Back From the Dead?
A team of scientists is working to bring the Tasmanian tiger species back from the dead. The species, which is also known as the thylacine, has been extinct since the 1930s.
The Tasmanian tiger got its name from the stripes that ran across part of its back. The animal’s head looked like a dog or a wolf, and its body was roughly as large as a medium-sized dog. But while it resembled a canine, the Tasmanian tiger was actually a marsupial. The female carried a litter of young in a pouch on her body until they were about halfway to adulthood.

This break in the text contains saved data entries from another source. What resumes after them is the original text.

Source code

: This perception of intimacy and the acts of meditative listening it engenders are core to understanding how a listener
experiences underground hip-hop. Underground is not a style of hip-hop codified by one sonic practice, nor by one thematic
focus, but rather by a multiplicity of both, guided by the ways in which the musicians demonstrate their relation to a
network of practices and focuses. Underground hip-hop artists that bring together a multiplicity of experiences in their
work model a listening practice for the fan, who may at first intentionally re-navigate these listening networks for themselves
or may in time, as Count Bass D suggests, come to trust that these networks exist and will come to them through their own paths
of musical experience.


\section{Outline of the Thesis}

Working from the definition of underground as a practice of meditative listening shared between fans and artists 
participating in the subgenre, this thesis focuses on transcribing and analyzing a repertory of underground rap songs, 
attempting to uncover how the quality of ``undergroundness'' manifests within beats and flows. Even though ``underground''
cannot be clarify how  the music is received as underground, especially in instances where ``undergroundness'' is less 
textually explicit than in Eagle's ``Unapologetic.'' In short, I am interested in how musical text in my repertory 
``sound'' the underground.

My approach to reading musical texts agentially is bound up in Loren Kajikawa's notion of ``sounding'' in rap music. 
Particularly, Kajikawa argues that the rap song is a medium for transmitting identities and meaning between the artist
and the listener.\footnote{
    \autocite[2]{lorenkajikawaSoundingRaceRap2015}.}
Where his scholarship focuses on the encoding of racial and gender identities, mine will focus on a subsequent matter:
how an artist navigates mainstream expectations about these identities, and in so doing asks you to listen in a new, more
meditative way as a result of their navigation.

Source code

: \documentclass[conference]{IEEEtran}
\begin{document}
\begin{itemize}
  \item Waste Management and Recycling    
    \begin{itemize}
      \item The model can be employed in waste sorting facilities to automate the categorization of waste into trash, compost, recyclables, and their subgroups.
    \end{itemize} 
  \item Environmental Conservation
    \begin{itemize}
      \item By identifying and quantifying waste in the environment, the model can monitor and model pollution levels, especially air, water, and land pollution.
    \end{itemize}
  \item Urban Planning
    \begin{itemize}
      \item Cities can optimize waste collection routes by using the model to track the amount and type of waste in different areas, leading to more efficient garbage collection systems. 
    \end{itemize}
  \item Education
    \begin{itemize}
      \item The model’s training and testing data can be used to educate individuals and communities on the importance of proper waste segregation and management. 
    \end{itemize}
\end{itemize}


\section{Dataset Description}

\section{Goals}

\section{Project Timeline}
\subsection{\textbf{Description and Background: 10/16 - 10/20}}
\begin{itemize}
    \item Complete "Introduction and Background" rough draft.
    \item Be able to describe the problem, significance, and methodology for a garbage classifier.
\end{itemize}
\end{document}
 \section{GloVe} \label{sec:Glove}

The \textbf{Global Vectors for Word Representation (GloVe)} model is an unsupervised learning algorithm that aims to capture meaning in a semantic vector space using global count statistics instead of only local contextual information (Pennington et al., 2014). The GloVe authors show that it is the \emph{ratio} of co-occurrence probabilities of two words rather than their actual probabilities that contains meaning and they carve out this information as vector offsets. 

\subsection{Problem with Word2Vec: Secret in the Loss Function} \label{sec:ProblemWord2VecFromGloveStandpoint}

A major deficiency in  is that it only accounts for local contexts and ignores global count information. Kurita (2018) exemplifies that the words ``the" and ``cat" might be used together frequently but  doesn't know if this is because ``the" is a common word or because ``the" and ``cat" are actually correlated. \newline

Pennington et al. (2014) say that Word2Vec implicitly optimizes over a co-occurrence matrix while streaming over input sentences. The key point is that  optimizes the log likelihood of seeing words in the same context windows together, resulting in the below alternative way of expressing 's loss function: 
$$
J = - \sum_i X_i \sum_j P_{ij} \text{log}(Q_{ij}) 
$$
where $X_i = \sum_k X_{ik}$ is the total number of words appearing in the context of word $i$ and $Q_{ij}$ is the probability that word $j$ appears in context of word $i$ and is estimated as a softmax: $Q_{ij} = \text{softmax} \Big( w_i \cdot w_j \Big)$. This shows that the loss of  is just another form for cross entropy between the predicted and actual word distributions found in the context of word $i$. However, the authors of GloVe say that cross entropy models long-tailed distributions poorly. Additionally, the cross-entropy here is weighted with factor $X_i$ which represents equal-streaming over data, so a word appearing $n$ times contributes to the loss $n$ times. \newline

Originally, the Tasmanian tiger was found in both Australia and on a nearby island called Tasmania. The species disappeared from mainland Australia at least 2,000 years ago. Scientists aren’t sure why, but they believe changes in climate affected Australia’s thylacine population. The Tasmanian tiger continued to thrive on Tasmania for hundreds of years, playing an important role as the island’s apex (top) marsupial predator. But by the 1800s, humans were blaming the Tasmanian tiger for killing their livestock. They hunted the species to extinction.
Bringing back the Tasmanian tiger won’t be easy. Scientists will need to figure out the animal’s genome—a map of its DNA—and compare it with the genome of its closest living relative, a mouse-sized marsupial called the fat-tailed dunnart. They plan to take cells of the fat-tailed dunnart and change the DNA of these cells so that they more closely resemble thylacine cells. Scientists would then “build” a Tasmanian tiger from these cells. Because the cells would originate from a different species, the newly created Tasmanian tigers wouldn’t be exactly the same as the extinct species.
The project has raised concerns. Some scientists point out that genetically altered animals often have health problems, and some don’t survive. Others wonder about the consequences of reintroducing species into the wild. But the work to bring back the Tasmanian tiger continues.
“To me the real benefit of any de-extinction project such as this is the awesomeness of it,” Tom Gilbert of the University of Copenhagen told CNN. “Doing it seems very justified to me simply because it will excite people about science, nature, [and] conservation.”